Extracted records:

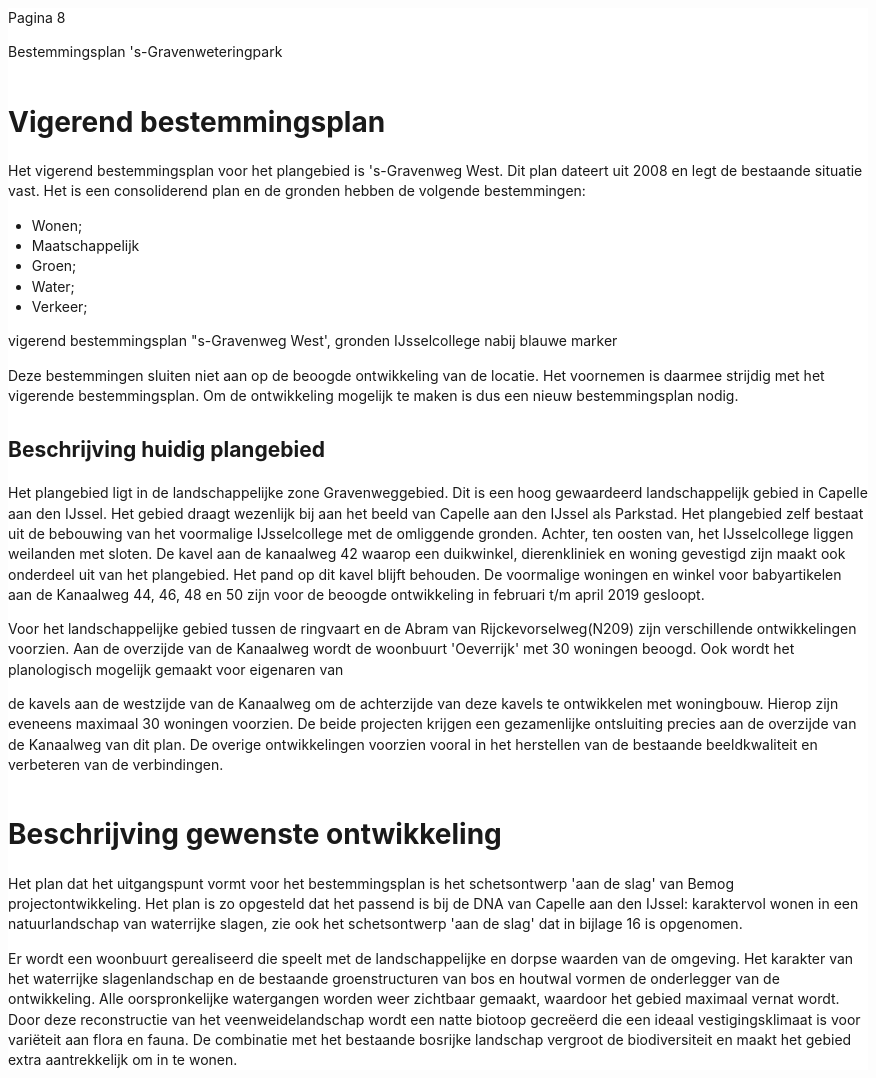 Pagina 8

Bestemmingsplan 's-Gravenweteringpark

# Vigerend bestemmingsplan

Het vigerend bestemmingsplan voor het plangebied is 's-Gravenweg West. Dit plan dateert uit 2008 en legt de bestaande situatie vast. Het is een consoliderend plan en de gronden hebben de volgende bestemmingen:

- Wonen;
- Maatschappelijk
- Groen;
- Water;
- Verkeer;

vigerend bestemmingsplan "s-Gravenweg West', gronden IJsselcollege nabij blauwe marker

Deze bestemmingen sluiten niet aan op de beoogde ontwikkeling van de locatie. Het voornemen is daarmee strijdig met het vigerende bestemmingsplan. Om de ontwikkeling mogelijk te maken is dus een nieuw bestemmingsplan nodig.

## Beschrijving huidig plangebied

Het plangebied ligt in de landschappelijke zone Gravenweggebied. Dit is een hoog gewaardeerd landschappelijk gebied in Capelle aan den IJssel. Het gebied draagt wezenlijk bij aan het beeld van Capelle aan den IJssel als Parkstad. Het plangebied zelf bestaat uit de bebouwing van het voormalige IJsselcollege met de omliggende gronden. Achter, ten oosten van, het IJsselcollege liggen weilanden met sloten. De kavel aan de kanaalweg 42 waarop een duikwinkel, dierenkliniek en woning gevestigd zijn maakt ook onderdeel uit van het plangebied. Het pand op dit kavel blijft behouden. De voormalige woningen en winkel voor babyartikelen aan de Kanaalweg 44, 46, 48 en 50 zijn voor de beoogde ontwikkeling in februari t/m april 2019 gesloopt.

Voor het landschappelijke gebied tussen de ringvaart en de Abram van Rijckevorselweg(N209) zijn verschillende ontwikkelingen voorzien. Aan de overzijde van de Kanaalweg wordt de woonbuurt 'Oeverrijk' met 30 woningen beoogd. Ook wordt het planologisch mogelijk gemaakt voor eigenaren van

de kavels aan de westzijde van de Kanaalweg om de achterzijde van deze kavels te ontwikkelen met woningbouw. Hierop zijn eveneens maximaal 30 woningen voorzien. De beide projecten krijgen een gezamenlijke ontsluiting precies aan de overzijde van de Kanaalweg van dit plan. De overige ontwikkelingen voorzien vooral in het herstellen van de bestaande beeldkwaliteit en verbeteren van de verbindingen.

# Beschrijving gewenste ontwikkeling

Het plan dat het uitgangspunt vormt voor het bestemmingsplan is het schetsontwerp 'aan de slag' van Bemog projectontwikkeling. Het plan is zo opgesteld dat het passend is bij de DNA van Capelle aan den IJssel: karaktervol wonen in een natuurlandschap van waterrijke slagen, zie ook het schetsontwerp 'aan de slag' dat in bijlage 16 is opgenomen.

Er wordt een woonbuurt gerealiseerd die speelt met de landschappelijke en dorpse waarden van de omgeving. Het karakter van het waterrijke slagenlandschap en de bestaande groenstructuren van bos en houtwal vormen de onderlegger van de ontwikkeling. Alle oorspronkelijke watergangen worden weer zichtbaar gemaakt, waardoor het gebied maximaal vernat wordt. Door deze reconstructie van het veenweidelandschap wordt een natte biotoop gecreëerd die een ideaal vestigingsklimaat is voor variëteit aan flora en fauna. De combinatie met het bestaande bosrijke landschap vergroot de biodiversiteit en maakt het gebied extra aantrekkelijk om in te wonen.
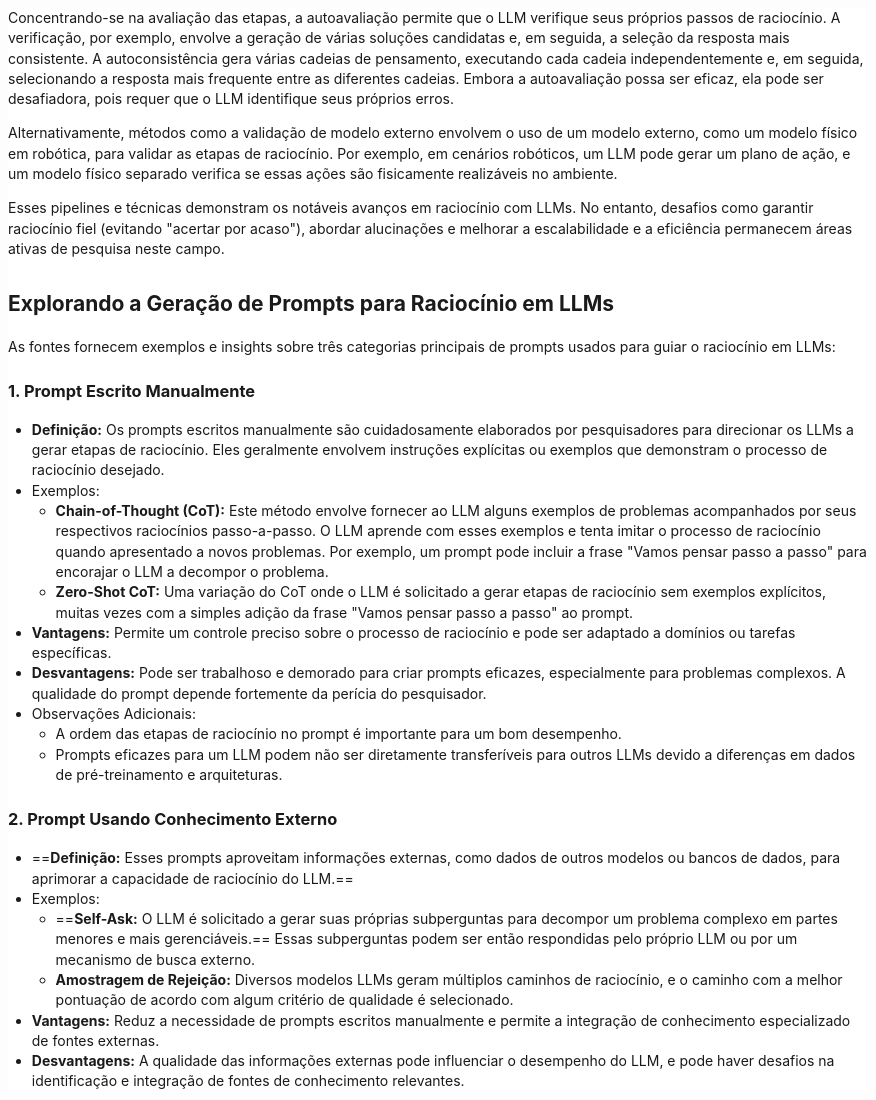 Concentrando-se na avaliação das etapas, a autoavaliação permite que o LLM verifique seus próprios passos de raciocínio. A verificação, por exemplo, envolve a geração de várias soluções candidatas e, em seguida, a seleção da resposta mais consistente. A autoconsistência gera várias cadeias de pensamento, executando cada cadeia independentemente e, em seguida, selecionando a resposta mais frequente entre as diferentes cadeias.  Embora a autoavaliação possa ser eficaz, ela pode ser desafiadora, pois requer que o LLM identifique seus próprios erros.

Alternativamente, métodos como a validação de modelo externo envolvem o uso de um modelo externo, como um modelo físico em robótica, para validar as etapas de raciocínio. Por exemplo, em cenários robóticos, um LLM pode gerar um plano de ação, e um modelo físico separado verifica se essas ações são fisicamente realizáveis no ambiente.

Esses pipelines e técnicas demonstram os notáveis avanços em raciocínio com LLMs. No entanto, desafios como garantir raciocínio fiel (evitando "acertar por acaso"), abordar alucinações e melhorar a escalabilidade e a eficiência permanecem áreas ativas de pesquisa neste campo.

## Explorando a Geração de Prompts para Raciocínio em LLMs

As fontes fornecem exemplos e insights sobre três categorias principais de prompts usados para guiar o raciocínio em LLMs:

### 1. Prompt Escrito Manualmente

- **Definição:** Os prompts escritos manualmente são cuidadosamente elaborados por pesquisadores para direcionar os LLMs a gerar etapas de raciocínio. Eles geralmente envolvem instruções explícitas ou exemplos que demonstram o processo de raciocínio desejado.
- Exemplos:
  - **Chain-of-Thought (CoT):**  Este método envolve fornecer ao LLM alguns exemplos de problemas acompanhados por seus respectivos raciocínios passo-a-passo. O LLM aprende com esses exemplos e tenta imitar o processo de raciocínio quando apresentado a novos problemas. Por exemplo, um prompt pode incluir a frase "Vamos pensar passo a passo" para encorajar o LLM a decompor o problema.
  - **Zero-Shot CoT:**  Uma variação do CoT onde o LLM é solicitado a gerar etapas de raciocínio sem exemplos explícitos, muitas vezes com a simples adição da frase "Vamos pensar passo a passo" ao prompt.
- **Vantagens:**  Permite um controle preciso sobre o processo de raciocínio e pode ser adaptado a domínios ou tarefas específicas.
- **Desvantagens:**  Pode ser trabalhoso e demorado para criar prompts eficazes, especialmente para problemas complexos. A qualidade do prompt depende fortemente da perícia do pesquisador.
- Observações Adicionais:
  - A ordem das etapas de raciocínio no prompt é importante para um bom desempenho.
  - Prompts eficazes para um LLM podem não ser diretamente transferíveis para outros LLMs devido a diferenças em dados de pré-treinamento e arquiteturas.

### 2. Prompt Usando Conhecimento Externo

- ==**Definição:**  Esses prompts aproveitam informações externas, como dados de outros modelos ou bancos de dados, para aprimorar a capacidade de raciocínio do LLM.==
- Exemplos:
  - ==**Self-Ask:**  O LLM é solicitado a gerar suas próprias subperguntas para decompor um problema complexo em partes menores e mais gerenciáveis.== Essas subperguntas podem ser então respondidas pelo próprio LLM ou por um mecanismo de busca externo.
  - **Amostragem de Rejeição:** Diversos modelos LLMs geram múltiplos caminhos de raciocínio, e o caminho com a melhor pontuação de acordo com algum critério de qualidade é selecionado.
- **Vantagens:**  Reduz a necessidade de prompts escritos manualmente e permite a integração de conhecimento especializado de fontes externas.
- **Desvantagens:**  A qualidade das informações externas pode influenciar o desempenho do LLM, e pode haver desafios na identificação e integração de fontes de conhecimento relevantes.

Exercise goal: Keep the pictures out of your copy, and repeat every entry above exactly.

Response area:
 Pagina 8

Bestemmingsplan 's-Gravenweteringpark

# Vigerend bestemmingsplan

Het vigerend bestemmingsplan voor het plangebied is 's-Gravenweg West. Dit plan dateert uit 2008 en legt de bestaande situatie vast. Het is een consoliderend plan en de gronden hebben de volgende bestemmingen:

- Wonen;
- Maatschappelijk
- Groen;
- Water;
- Verkeer;

vigerend bestemmingsplan "s-Gravenweg West', gronden IJsselcollege nabij blauwe marker

Deze bestemmingen sluiten niet aan op de beoogde ontwikkeling van de locatie. Het voornemen is daarmee strijdig met het vigerende bestemmingsplan. Om de ontwikkeling mogelijk te maken is dus een nieuw bestemmingsplan nodig.

## Beschrijving huidig plangebied

Het plangebied ligt in de landschappelijke zone Gravenweggebied. Dit is een hoog gewaardeerd landschappelijk gebied in Capelle aan den IJssel. Het gebied draagt wezenlijk bij aan het beeld van Capelle aan den IJssel als Parkstad. Het plangebied zelf bestaat uit de bebouwing van het voormalige IJsselcollege met de omliggende gronden. Achter, ten oosten van, het IJsselcollege liggen weilanden met sloten. De kavel aan de kanaalweg 42 waarop een duikwinkel, dierenkliniek en woning gevestigd zijn maakt ook onderdeel uit van het plangebied. Het pand op dit kavel blijft behouden. De voormalige woningen en winkel voor babyartikelen aan de Kanaalweg 44, 46, 48 en 50 zijn voor de beoogde ontwikkeling in februari t/m april 2019 gesloopt.

Voor het landschappelijke gebied tussen de ringvaart en de Abram van Rijckevorselweg(N209) zijn verschillende ontwikkelingen voorzien. Aan de overzijde van de Kanaalweg wordt de woonbuurt 'Oeverrijk' met 30 woningen beoogd. Ook wordt het planologisch mogelijk gemaakt voor eigenaren van

de kavels aan de westzijde van de Kanaalweg om de achterzijde van deze kavels te ontwikkelen met woningbouw. Hierop zijn eveneens maximaal 30 woningen voorzien. De beide projecten krijgen een gezamenlijke ontsluiting precies aan de overzijde van de Kanaalweg van dit plan. De overige ontwikkelingen voorzien vooral in het herstellen van de bestaande beeldkwaliteit en verbeteren van de verbindingen.

# Beschrijving gewenste ontwikkeling

Het plan dat het uitgangspunt vormt voor het bestemmingsplan is het schetsontwerp 'aan de slag' van Bemog projectontwikkeling. Het plan is zo opgesteld dat het passend is bij de DNA van Capelle aan den IJssel: karaktervol wonen in een natuurlandschap van waterrijke slagen, zie ook het schetsontwerp 'aan de slag' dat in bijlage 16 is opgenomen.

Er wordt een woonbuurt gerealiseerd die speelt met de landschappelijke en dorpse waarden van de omgeving. Het karakter van het waterrijke slagenlandschap en de bestaande groenstructuren van bos en houtwal vormen de onderlegger van de ontwikkeling. Alle oorspronkelijke watergangen worden weer zichtbaar gemaakt, waardoor het gebied maximaal vernat wordt. Door deze reconstructie van het veenweidelandschap wordt een natte biotoop gecreëerd die een ideaal vestigingsklimaat is voor variëteit aan flora en fauna. De combinatie met het bestaande bosrijke landschap vergroot de biodiversiteit en maakt het gebied extra aantrekkelijk om in te wonen.
 Concentrando-se na avaliação das etapas, a autoavaliação permite que o LLM verifique seus próprios passos de raciocínio. A verificação, por exemplo, envolve a geração de várias soluções candidatas e, em seguida, a seleção da resposta mais consistente. A autoconsistência gera várias cadeias de pensamento, executando cada cadeia independentemente e, em seguida, selecionando a resposta mais frequente entre as diferentes cadeias.  Embora a autoavaliação possa ser eficaz, ela pode ser desafiadora, pois requer que o LLM identifique seus próprios erros.

Alternativamente, métodos como a validação de modelo externo envolvem o uso de um modelo externo, como um modelo físico em robótica, para validar as etapas de raciocínio. Por exemplo, em cenários robóticos, um LLM pode gerar um plano de ação, e um modelo físico separado verifica se essas ações são fisicamente realizáveis no ambiente.

Esses pipelines e técnicas demonstram os notáveis avanços em raciocínio com LLMs. No entanto, desafios como garantir raciocínio fiel (evitando "acertar por acaso"), abordar alucinações e melhorar a escalabilidade e a eficiência permanecem áreas ativas de pesquisa neste campo.

## Explorando a Geração de Prompts para Raciocínio em LLMs

As fontes fornecem exemplos e insights sobre três categorias principais de prompts usados para guiar o raciocínio em LLMs:

### 1. Prompt Escrito Manualmente

- **Definição:** Os prompts escritos manualmente são cuidadosamente elaborados por pesquisadores para direcionar os LLMs a gerar etapas de raciocínio. Eles geralmente envolvem instruções explícitas ou exemplos que demonstram o processo de raciocínio desejado.
- Exemplos:
  - **Chain-of-Thought (CoT):**  Este método envolve fornecer ao LLM alguns exemplos de problemas acompanhados por seus respectivos raciocínios passo-a-passo. O LLM aprende com esses exemplos e tenta imitar o processo de raciocínio quando apresentado a novos problemas. Por exemplo, um prompt pode incluir a frase "Vamos pensar passo a passo" para encorajar o LLM a decompor o problema.
  - **Zero-Shot CoT:**  Uma variação do CoT onde o LLM é solicitado a gerar etapas de raciocínio sem exemplos explícitos, muitas vezes com a simples adição da frase "Vamos pensar passo a passo" ao prompt.
- **Vantagens:**  Permite um controle preciso sobre o processo de raciocínio e pode ser adaptado a domínios ou tarefas específicas.
- **Desvantagens:**  Pode ser trabalhoso e demorado para criar prompts eficazes, especialmente para problemas complexos. A qualidade do prompt depende fortemente da perícia do pesquisador.
- Observações Adicionais:
  - A ordem das etapas de raciocínio no prompt é importante para um bom desempenho.
  - Prompts eficazes para um LLM podem não ser diretamente transferíveis para outros LLMs devido a diferenças em dados de pré-treinamento e arquiteturas.

### 2. Prompt Usando Conhecimento Externo

- ==**Definição:**  Esses prompts aproveitam informações externas, como dados de outros modelos ou bancos de dados, para aprimorar a capacidade de raciocínio do LLM.==
- Exemplos:
  - ==**Self-Ask:**  O LLM é solicitado a gerar suas próprias subperguntas para decompor um problema complexo em partes menores e mais gerenciáveis.== Essas subperguntas podem ser então respondidas pelo próprio LLM ou por um mecanismo de busca externo.
  - **Amostragem de Rejeição:** Diversos modelos LLMs geram múltiplos caminhos de raciocínio, e o caminho com a melhor pontuação de acordo com algum critério de qualidade é selecionado.
- **Vantagens:**  Reduz a necessidade de prompts escritos manualmente e permite a integração de conhecimento especializado de fontes externas.
- **Desvantagens:**  A qualidade das informações externas pode influenciar o desempenho do LLM, e pode haver desafios na identificação e integração de fontes de conhecimento relevantes.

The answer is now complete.